From an ordinary pack of 52 playing cards Michael chooses a card. Find the probability that the card is:
a. A nine.
b. A red nine.
c. A red card.
d. A red card or a nine.
e. Not a nine.

a. P(Nine) = $$\frac{4}{52}$$
$$=\frac{1}{13}$$

b. P(Red Nine) = $$\frac{2}{52}$$
$$=\frac{1}{26}$$

c. P(Red) = $$\frac{26}{52}$$
$$=\frac{1}{2}$$

d. P(Red or 9) = $$\frac{28}{52}$$    (there are 26 reds and 2 black 9’s – don’t double count the red 9’s as both reds and 9’s) $$=\frac{7}{13}$$

e. P(not Nine) = $$\frac{48}{52}$$      (there are 4 9’s so that means there are 48 not 9’s)
$$=\frac{12}{13}$$

All the hearts and black aces are removed from a standard pack of cards.
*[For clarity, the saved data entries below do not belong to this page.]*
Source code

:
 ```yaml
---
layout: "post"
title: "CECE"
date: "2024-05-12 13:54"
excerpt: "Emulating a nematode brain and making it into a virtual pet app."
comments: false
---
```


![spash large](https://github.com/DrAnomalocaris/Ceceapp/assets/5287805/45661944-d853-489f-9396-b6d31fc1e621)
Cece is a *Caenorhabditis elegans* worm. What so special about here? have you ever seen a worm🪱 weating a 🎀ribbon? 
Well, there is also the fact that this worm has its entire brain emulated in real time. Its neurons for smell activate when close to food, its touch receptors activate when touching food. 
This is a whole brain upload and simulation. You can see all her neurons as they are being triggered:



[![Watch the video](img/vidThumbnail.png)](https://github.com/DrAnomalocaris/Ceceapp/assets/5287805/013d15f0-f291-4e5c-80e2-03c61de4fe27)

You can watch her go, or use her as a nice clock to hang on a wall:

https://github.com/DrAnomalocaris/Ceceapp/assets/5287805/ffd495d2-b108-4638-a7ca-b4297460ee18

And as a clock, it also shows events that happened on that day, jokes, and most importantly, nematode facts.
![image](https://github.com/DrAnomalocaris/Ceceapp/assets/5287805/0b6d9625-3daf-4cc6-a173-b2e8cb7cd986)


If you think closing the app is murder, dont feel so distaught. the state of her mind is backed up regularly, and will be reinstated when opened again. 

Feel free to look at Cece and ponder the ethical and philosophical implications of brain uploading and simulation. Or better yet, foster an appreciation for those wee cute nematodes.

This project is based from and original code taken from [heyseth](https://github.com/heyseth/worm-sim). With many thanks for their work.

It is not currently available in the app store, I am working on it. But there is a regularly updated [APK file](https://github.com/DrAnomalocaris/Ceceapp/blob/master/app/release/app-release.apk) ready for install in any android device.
If a card is drawn at random from the remaining cards, find the probability of drawing:
a. A red card.

b. An ace.

if all the hearts are removed – that leaves 39 cards and then remove two black aces, that leaves 37 cards 13 red cards left, and only one red ace

a. P(red) = $$\frac{13}{37}$$

b. P(Ace) = $$\frac{1}{37}$$